=== Task to complete ===
Find the word "user" in the records below. List each line containing it.

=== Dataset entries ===
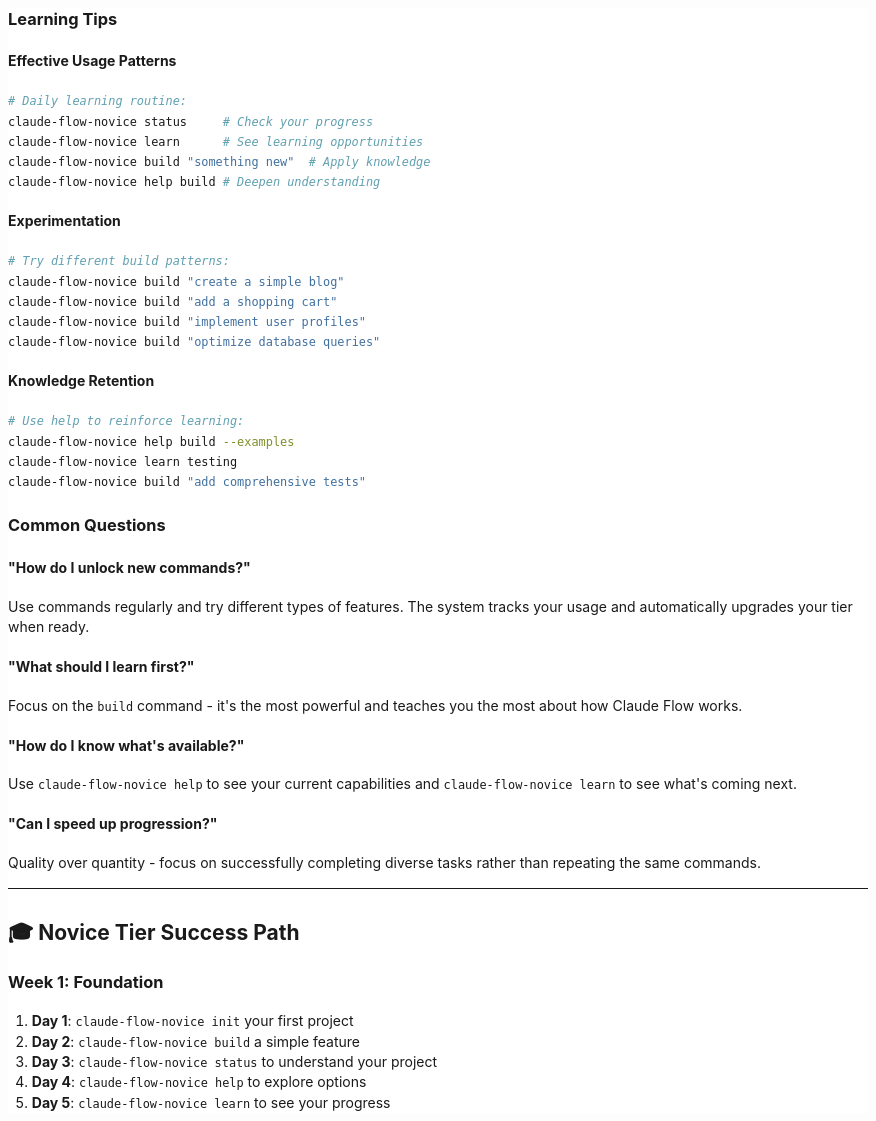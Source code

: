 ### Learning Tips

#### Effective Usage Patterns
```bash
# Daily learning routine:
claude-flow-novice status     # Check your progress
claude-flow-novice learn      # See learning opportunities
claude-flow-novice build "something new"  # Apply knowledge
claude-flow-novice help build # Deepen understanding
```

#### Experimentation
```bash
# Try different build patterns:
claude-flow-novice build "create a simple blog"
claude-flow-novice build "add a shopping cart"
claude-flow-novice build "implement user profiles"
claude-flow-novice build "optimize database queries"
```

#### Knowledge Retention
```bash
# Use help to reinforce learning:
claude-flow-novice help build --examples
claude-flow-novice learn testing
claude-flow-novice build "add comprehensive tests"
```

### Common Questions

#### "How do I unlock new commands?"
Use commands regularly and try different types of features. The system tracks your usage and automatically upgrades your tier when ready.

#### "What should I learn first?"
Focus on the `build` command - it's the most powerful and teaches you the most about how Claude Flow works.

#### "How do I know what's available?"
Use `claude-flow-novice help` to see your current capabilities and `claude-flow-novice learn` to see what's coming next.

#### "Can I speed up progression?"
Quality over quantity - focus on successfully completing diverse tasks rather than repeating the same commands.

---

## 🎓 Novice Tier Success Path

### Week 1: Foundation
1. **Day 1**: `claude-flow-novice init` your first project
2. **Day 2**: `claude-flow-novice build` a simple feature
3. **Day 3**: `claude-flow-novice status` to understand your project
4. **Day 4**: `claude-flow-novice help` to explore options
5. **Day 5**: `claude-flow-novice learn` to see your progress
--
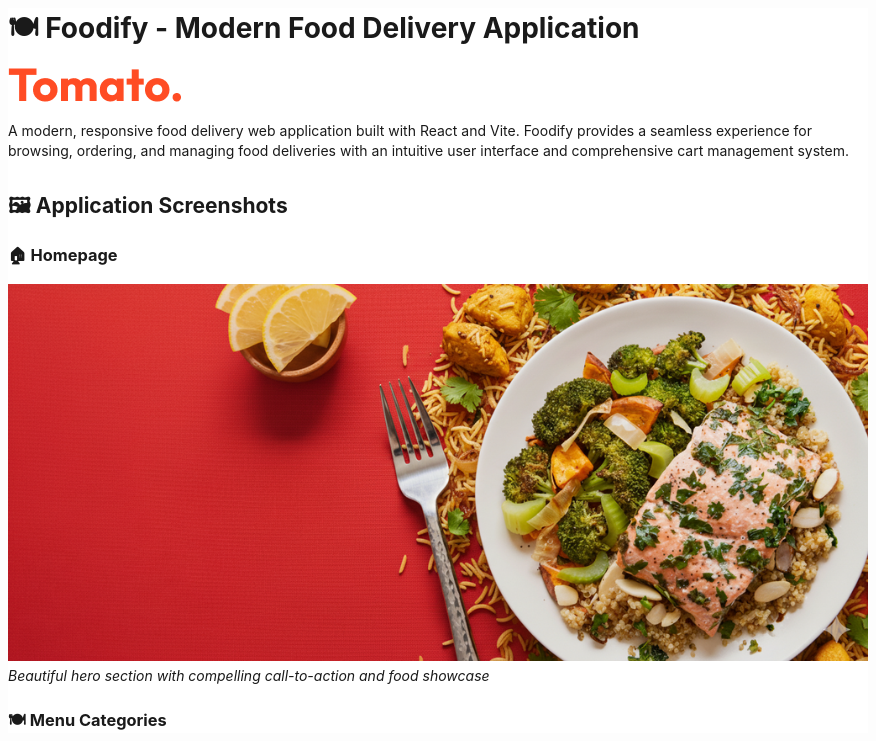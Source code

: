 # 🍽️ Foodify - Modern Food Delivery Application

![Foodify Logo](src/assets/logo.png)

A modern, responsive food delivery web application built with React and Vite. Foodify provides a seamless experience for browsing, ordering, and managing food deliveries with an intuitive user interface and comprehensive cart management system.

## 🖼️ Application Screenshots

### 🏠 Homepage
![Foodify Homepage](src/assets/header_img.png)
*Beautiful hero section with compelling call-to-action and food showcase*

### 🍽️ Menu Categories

=== Reply to the task ===
claude-flow-novice build "implement user profiles"
A modern, responsive food delivery web application built with React and Vite. Foodify provides a seamless experience for browsing, ordering, and managing food deliveries with an intuitive user interface and comprehensive cart management system.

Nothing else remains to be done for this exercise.